Considering the evidence, as we must, in the light most favorable to the state and accepting as true the evidence supporting or tending to support the verdict, with all inferences supportive of the verdict that reasonably may be drawn therefrom, we find no merit in this contention. Glass v. State, 278 So.2d 384 (Miss.1973). In Spikes v. State, 302 So.2d 250 (Miss.1974), this Court said:
On appeal, in this situation, in passing upon the sufficiency of evidence to support a verdict, this Court must accept as true the evidence which supports the verdict. Murphree v. State, 228 So.2d 599 (Miss.1969). [302 So.2d at 251].
The resolution of such conflicts as there were in the evidence in this case, was peculiarly for the jury. In Hankins v. State, 288 So.2d 866 (Miss.1974), it was said:
In Evans v. State, 159 Miss. 561, 132 So. 563 (1931), we stated:
We invite the attention of the bar to the fact that we do not reverse criminal cases where there is straight issue of fact, or a conflict in the facts; juries are impaneled for the very purpose of passing upon such questions of disputed fact, and we do not intend to invade the province and prerogative of the jury. (159 Miss, at 466, 132 So. at 564) We conclude there was ample evidence to support the verdict of the jury and we decline to intrude into the fact-finding office of the jury. [288 So.2d at 868].
(407 So.2d at 97)

Appellant’s failure to tell the police officers of the alleged threats she had received by Teresa Colvin which had been communicated to appellant in her statement immediately following the killing, could well have been a factor which a jury could infer that such threats had not been made. See Cooley v. State, 391 So.2d 614 (Miss.1980).

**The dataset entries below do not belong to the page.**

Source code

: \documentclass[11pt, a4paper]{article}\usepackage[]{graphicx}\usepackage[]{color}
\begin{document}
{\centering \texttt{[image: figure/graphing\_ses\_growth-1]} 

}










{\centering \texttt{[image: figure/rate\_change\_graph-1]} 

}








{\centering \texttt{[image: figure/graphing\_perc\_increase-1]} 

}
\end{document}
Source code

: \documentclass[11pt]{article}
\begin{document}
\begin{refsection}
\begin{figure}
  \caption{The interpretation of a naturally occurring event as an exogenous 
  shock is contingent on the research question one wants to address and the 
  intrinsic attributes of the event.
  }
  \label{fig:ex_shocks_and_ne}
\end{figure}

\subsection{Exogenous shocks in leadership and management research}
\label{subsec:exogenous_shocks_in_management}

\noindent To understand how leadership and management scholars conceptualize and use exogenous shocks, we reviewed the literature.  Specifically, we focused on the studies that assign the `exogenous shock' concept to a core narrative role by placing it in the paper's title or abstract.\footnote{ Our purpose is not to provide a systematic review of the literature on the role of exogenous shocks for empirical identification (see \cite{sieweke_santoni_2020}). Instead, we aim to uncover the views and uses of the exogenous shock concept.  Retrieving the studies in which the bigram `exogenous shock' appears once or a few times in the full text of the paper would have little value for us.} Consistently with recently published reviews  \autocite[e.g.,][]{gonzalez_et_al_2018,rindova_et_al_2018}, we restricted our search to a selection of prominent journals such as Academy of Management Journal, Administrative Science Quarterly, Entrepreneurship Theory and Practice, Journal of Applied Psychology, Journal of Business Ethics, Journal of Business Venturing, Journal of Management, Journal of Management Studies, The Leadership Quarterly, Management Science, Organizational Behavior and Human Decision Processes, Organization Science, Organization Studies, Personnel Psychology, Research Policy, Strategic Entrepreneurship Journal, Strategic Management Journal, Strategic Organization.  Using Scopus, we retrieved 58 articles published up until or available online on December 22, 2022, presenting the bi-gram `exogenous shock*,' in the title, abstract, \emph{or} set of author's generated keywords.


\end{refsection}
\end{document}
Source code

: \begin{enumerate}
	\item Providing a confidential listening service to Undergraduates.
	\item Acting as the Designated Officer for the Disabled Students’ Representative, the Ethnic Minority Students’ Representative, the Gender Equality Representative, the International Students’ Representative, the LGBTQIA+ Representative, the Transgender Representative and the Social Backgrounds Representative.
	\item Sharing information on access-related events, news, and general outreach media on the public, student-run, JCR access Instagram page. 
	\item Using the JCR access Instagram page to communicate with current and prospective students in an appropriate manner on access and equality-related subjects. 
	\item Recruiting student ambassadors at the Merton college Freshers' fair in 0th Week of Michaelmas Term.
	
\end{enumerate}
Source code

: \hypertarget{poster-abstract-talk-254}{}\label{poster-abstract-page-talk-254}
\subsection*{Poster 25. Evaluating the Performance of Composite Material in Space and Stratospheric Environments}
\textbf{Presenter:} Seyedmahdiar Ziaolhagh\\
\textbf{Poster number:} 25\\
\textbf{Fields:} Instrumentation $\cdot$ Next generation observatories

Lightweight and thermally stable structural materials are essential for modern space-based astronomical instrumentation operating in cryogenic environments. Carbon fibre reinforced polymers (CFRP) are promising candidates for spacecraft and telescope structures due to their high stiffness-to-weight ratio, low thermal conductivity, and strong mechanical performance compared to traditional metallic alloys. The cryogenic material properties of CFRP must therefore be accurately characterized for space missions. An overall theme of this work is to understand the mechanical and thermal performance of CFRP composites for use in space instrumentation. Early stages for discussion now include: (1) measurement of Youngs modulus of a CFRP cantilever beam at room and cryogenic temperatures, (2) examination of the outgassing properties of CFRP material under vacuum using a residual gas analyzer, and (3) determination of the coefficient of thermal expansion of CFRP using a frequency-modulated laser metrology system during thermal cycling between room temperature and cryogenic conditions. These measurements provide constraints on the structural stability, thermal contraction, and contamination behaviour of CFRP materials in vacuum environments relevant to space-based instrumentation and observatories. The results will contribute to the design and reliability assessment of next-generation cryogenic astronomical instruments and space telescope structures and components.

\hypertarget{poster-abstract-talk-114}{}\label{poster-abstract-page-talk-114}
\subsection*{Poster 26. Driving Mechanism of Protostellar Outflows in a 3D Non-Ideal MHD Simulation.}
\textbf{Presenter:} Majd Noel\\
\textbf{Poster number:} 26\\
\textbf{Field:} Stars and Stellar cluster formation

While again the state’s case was weak, we believe it was properly submitted to the jury. Aside from murder, the jury was instructed on the theories of manslaughter and justifiable homicide. It was the prerogative of the jury as to which version of the facts it deemed more credible.

Finding no reversible error, this case should be, and the same is hereby affirmed.

AFFIRMED.

PATTERSON, C.J., WALKER and BROOM, P.JJ., and ROY NOBLE LEE, BOWLING, HAWKINS, PRATHER and ROBERTSON, JJ., concur.

. Appellant, in her statement to police officials, made no mention of any threats received from Teresa prior to the stabbing.